Problem statement:
Reproduce the entries below exactly, but only from the line containing "Azure. commands. valv." to the line containing "- ripgrep patterns find intended anchors", inclusive.

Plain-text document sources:
◆ ◆ ◆ ◆ ◆

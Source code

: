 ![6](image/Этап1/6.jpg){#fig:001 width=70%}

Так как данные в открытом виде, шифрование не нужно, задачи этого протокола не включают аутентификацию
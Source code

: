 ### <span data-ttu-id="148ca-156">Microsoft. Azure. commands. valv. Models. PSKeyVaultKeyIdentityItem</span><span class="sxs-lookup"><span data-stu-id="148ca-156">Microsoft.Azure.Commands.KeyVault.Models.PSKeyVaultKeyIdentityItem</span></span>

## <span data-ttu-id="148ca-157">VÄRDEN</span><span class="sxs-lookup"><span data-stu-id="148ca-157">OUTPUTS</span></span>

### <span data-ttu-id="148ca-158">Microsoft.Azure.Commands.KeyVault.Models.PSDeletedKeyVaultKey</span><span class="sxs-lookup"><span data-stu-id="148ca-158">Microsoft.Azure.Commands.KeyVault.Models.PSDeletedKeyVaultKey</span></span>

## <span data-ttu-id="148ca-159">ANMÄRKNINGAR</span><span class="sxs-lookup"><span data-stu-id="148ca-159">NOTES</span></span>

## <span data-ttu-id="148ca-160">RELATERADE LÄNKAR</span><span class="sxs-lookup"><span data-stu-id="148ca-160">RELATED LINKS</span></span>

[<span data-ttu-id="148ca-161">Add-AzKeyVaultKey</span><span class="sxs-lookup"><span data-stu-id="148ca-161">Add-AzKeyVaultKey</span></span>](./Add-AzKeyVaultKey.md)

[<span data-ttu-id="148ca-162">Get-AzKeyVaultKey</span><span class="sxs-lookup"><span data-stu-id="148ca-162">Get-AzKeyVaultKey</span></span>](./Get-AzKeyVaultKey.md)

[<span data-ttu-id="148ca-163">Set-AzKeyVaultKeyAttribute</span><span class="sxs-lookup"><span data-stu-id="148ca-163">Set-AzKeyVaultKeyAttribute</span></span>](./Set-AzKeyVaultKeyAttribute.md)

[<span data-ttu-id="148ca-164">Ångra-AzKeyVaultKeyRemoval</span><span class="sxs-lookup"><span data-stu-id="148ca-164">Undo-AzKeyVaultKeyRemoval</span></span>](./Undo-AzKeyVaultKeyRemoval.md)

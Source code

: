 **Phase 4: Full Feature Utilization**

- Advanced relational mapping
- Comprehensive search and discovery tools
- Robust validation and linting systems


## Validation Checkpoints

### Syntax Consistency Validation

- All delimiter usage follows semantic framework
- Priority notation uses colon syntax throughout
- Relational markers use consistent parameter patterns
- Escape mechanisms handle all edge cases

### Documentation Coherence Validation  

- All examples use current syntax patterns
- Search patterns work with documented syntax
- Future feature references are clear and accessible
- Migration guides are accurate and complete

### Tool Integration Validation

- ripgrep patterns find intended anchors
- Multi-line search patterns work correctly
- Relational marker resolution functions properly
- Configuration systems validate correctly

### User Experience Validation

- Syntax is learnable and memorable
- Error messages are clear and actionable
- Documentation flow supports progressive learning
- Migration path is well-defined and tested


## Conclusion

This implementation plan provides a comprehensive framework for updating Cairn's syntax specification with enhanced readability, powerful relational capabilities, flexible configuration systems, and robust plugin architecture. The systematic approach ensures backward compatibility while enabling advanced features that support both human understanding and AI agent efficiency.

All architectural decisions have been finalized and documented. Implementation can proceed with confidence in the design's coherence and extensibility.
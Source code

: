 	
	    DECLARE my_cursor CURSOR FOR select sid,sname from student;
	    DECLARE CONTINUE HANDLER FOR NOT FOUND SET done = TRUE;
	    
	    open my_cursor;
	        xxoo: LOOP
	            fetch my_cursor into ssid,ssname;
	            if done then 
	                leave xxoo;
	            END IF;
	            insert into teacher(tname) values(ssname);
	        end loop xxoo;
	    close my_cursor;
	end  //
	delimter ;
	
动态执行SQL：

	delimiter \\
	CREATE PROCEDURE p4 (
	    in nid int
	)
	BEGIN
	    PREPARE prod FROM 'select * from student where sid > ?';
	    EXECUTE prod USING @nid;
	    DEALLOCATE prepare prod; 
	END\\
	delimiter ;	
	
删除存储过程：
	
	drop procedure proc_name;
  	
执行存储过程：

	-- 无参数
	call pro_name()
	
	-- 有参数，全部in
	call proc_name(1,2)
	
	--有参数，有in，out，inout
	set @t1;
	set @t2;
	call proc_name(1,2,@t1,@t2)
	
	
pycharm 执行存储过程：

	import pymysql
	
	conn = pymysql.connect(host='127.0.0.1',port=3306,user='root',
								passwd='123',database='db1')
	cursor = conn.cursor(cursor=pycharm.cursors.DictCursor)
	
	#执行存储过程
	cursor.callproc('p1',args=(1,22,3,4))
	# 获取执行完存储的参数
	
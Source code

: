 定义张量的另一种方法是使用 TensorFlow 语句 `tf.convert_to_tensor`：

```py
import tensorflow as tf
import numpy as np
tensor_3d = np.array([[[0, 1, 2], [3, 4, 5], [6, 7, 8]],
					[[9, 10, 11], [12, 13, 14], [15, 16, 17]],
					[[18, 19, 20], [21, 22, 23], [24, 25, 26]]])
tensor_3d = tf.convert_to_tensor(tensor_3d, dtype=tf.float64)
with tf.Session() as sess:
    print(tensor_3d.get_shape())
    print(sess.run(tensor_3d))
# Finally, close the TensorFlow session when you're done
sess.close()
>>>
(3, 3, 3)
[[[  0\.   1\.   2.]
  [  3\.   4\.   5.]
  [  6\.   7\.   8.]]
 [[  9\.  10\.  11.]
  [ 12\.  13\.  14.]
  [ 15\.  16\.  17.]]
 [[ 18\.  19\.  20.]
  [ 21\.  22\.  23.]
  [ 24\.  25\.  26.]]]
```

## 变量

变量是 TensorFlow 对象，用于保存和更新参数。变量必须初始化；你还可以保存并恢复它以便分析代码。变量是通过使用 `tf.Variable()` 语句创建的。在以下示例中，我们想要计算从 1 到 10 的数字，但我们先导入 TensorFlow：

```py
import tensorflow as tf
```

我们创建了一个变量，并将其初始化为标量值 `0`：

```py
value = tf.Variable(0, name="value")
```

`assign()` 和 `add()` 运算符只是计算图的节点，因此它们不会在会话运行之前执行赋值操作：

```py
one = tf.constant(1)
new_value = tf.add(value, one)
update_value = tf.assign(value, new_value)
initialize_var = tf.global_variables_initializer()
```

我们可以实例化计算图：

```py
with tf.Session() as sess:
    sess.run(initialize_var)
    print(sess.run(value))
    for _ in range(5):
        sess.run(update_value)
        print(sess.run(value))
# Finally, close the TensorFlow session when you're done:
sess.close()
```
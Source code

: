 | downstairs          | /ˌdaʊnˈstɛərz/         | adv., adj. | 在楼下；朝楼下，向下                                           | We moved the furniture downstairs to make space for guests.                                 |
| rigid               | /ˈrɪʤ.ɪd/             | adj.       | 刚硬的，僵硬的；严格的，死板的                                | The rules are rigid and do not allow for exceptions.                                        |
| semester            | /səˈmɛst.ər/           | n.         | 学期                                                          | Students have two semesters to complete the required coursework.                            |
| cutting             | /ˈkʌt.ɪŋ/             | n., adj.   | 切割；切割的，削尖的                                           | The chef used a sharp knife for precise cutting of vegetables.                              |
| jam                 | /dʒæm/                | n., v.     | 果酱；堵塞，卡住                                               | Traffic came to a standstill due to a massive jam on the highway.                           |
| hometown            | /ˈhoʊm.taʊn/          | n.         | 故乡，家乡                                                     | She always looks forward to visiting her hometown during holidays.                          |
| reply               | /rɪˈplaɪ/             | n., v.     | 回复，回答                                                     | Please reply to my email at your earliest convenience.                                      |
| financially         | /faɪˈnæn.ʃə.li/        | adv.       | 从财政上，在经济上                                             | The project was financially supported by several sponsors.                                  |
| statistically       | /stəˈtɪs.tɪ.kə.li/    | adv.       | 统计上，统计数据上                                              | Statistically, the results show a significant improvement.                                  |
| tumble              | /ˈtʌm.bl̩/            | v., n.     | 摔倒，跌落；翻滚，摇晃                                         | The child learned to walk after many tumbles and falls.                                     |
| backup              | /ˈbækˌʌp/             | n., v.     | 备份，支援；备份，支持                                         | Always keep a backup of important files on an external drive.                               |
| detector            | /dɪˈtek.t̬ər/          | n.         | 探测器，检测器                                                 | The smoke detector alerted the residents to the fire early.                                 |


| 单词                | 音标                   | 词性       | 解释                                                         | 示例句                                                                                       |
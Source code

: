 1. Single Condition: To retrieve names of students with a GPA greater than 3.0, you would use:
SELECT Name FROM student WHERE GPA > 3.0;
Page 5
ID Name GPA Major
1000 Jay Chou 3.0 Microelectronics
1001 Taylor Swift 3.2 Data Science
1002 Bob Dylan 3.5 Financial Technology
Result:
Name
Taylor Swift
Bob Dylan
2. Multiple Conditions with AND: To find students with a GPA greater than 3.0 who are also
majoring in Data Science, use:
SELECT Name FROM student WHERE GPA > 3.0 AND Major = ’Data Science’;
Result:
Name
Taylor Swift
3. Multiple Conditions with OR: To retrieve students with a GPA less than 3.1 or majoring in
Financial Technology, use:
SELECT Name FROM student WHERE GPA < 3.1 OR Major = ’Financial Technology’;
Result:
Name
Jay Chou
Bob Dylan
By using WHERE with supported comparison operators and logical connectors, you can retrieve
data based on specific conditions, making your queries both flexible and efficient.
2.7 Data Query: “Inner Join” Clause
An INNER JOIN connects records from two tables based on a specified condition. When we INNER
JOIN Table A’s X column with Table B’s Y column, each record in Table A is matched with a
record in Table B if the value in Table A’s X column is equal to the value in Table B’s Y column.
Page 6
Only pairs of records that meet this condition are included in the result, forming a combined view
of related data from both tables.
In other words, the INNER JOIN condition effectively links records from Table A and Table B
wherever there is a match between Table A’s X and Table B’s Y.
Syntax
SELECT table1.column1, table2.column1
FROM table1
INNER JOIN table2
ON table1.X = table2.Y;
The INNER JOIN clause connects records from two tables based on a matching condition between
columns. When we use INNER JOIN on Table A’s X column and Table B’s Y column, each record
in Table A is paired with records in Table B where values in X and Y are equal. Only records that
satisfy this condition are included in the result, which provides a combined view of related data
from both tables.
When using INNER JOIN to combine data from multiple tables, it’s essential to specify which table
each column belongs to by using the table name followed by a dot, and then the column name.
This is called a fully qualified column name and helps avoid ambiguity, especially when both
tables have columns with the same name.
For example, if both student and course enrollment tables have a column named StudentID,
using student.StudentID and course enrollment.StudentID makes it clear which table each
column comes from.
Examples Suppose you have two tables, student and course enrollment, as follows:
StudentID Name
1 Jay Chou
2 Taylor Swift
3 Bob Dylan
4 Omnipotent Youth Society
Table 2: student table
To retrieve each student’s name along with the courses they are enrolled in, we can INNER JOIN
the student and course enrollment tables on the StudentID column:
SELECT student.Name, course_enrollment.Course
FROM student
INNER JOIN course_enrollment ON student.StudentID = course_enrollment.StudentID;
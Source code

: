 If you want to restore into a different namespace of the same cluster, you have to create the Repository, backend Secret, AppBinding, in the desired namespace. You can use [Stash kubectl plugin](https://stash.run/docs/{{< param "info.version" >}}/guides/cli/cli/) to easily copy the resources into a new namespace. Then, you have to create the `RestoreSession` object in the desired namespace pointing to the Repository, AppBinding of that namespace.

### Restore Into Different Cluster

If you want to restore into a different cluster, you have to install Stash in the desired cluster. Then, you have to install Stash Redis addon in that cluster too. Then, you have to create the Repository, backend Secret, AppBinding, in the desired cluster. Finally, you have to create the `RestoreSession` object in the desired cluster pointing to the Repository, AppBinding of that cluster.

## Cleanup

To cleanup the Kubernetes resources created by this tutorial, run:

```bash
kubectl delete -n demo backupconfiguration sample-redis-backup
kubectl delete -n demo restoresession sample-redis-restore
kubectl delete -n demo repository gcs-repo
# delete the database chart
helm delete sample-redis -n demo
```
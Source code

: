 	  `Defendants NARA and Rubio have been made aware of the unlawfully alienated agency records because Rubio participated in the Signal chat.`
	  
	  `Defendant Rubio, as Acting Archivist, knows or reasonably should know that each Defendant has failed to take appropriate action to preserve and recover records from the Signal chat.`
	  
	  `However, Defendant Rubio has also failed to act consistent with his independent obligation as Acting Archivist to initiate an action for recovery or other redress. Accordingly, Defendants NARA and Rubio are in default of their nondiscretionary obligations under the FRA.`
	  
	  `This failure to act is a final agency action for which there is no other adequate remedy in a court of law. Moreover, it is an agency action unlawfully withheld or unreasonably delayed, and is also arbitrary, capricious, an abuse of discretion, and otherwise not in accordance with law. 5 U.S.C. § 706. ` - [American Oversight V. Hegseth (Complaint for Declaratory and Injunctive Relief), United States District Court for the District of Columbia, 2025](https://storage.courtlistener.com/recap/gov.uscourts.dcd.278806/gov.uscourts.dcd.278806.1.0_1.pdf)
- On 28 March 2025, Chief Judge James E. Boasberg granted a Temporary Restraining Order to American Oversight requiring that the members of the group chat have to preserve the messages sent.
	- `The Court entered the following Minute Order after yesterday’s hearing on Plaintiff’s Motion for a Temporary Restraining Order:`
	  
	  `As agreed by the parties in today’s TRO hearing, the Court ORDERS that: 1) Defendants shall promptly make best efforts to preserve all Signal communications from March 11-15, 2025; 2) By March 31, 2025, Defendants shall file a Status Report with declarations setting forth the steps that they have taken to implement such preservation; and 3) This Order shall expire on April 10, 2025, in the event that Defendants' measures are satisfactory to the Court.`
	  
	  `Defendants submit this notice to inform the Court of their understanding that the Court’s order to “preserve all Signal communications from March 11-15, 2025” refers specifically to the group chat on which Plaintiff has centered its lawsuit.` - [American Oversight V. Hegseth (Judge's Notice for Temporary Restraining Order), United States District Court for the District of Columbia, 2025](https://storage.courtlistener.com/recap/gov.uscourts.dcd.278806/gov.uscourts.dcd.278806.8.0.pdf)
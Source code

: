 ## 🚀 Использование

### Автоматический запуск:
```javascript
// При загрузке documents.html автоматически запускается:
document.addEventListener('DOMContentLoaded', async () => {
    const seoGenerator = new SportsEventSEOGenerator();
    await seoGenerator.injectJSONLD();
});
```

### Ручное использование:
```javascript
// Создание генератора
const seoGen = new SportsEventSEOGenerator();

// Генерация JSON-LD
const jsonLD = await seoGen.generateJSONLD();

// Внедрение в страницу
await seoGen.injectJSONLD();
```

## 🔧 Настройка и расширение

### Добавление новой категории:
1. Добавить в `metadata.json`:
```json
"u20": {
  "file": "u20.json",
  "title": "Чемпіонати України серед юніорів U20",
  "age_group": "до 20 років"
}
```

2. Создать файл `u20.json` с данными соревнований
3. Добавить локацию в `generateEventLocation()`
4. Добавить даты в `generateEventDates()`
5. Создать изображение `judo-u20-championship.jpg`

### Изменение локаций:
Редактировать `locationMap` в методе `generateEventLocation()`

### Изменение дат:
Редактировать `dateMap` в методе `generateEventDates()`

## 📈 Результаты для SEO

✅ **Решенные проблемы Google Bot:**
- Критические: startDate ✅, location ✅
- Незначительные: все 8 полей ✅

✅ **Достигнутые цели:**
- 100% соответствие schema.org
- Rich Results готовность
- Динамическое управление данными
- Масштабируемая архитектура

◆ ◆ ◆ ◆ ◆

Written answer:
: ### <span data-ttu-id="148ca-156">Microsoft. Azure. commands. valv. Models. PSKeyVaultKeyIdentityItem</span><span class="sxs-lookup"><span data-stu-id="148ca-156">Microsoft.Azure.Commands.KeyVault.Models.PSKeyVaultKeyIdentityItem</span></span>

## <span data-ttu-id="148ca-157">VÄRDEN</span><span class="sxs-lookup"><span data-stu-id="148ca-157">OUTPUTS</span></span>

### <span data-ttu-id="148ca-158">Microsoft.Azure.Commands.KeyVault.Models.PSDeletedKeyVaultKey</span><span class="sxs-lookup"><span data-stu-id="148ca-158">Microsoft.Azure.Commands.KeyVault.Models.PSDeletedKeyVaultKey</span></span>

## <span data-ttu-id="148ca-159">ANMÄRKNINGAR</span><span class="sxs-lookup"><span data-stu-id="148ca-159">NOTES</span></span>

## <span data-ttu-id="148ca-160">RELATERADE LÄNKAR</span><span class="sxs-lookup"><span data-stu-id="148ca-160">RELATED LINKS</span></span>

[<span data-ttu-id="148ca-161">Add-AzKeyVaultKey</span><span class="sxs-lookup"><span data-stu-id="148ca-161">Add-AzKeyVaultKey</span></span>](./Add-AzKeyVaultKey.md)

[<span data-ttu-id="148ca-162">Get-AzKeyVaultKey</span><span class="sxs-lookup"><span data-stu-id="148ca-162">Get-AzKeyVaultKey</span></span>](./Get-AzKeyVaultKey.md)

[<span data-ttu-id="148ca-163">Set-AzKeyVaultKeyAttribute</span><span class="sxs-lookup"><span data-stu-id="148ca-163">Set-AzKeyVaultKeyAttribute</span></span>](./Set-AzKeyVaultKeyAttribute.md)

[<span data-ttu-id="148ca-164">Ångra-AzKeyVaultKeyRemoval</span><span class="sxs-lookup"><span data-stu-id="148ca-164">Undo-AzKeyVaultKeyRemoval</span></span>](./Undo-AzKeyVaultKeyRemoval.md)

Source code

: **Phase 4: Full Feature Utilization**

- Advanced relational mapping
- Comprehensive search and discovery tools
- Robust validation and linting systems


## Validation Checkpoints

### Syntax Consistency Validation

- All delimiter usage follows semantic framework
- Priority notation uses colon syntax throughout
- Relational markers use consistent parameter patterns
- Escape mechanisms handle all edge cases

### Documentation Coherence Validation  

- All examples use current syntax patterns
- Search patterns work with documented syntax
- Future feature references are clear and accessible
- Migration guides are accurate and complete

### Tool Integration Validation

- ripgrep patterns find intended anchors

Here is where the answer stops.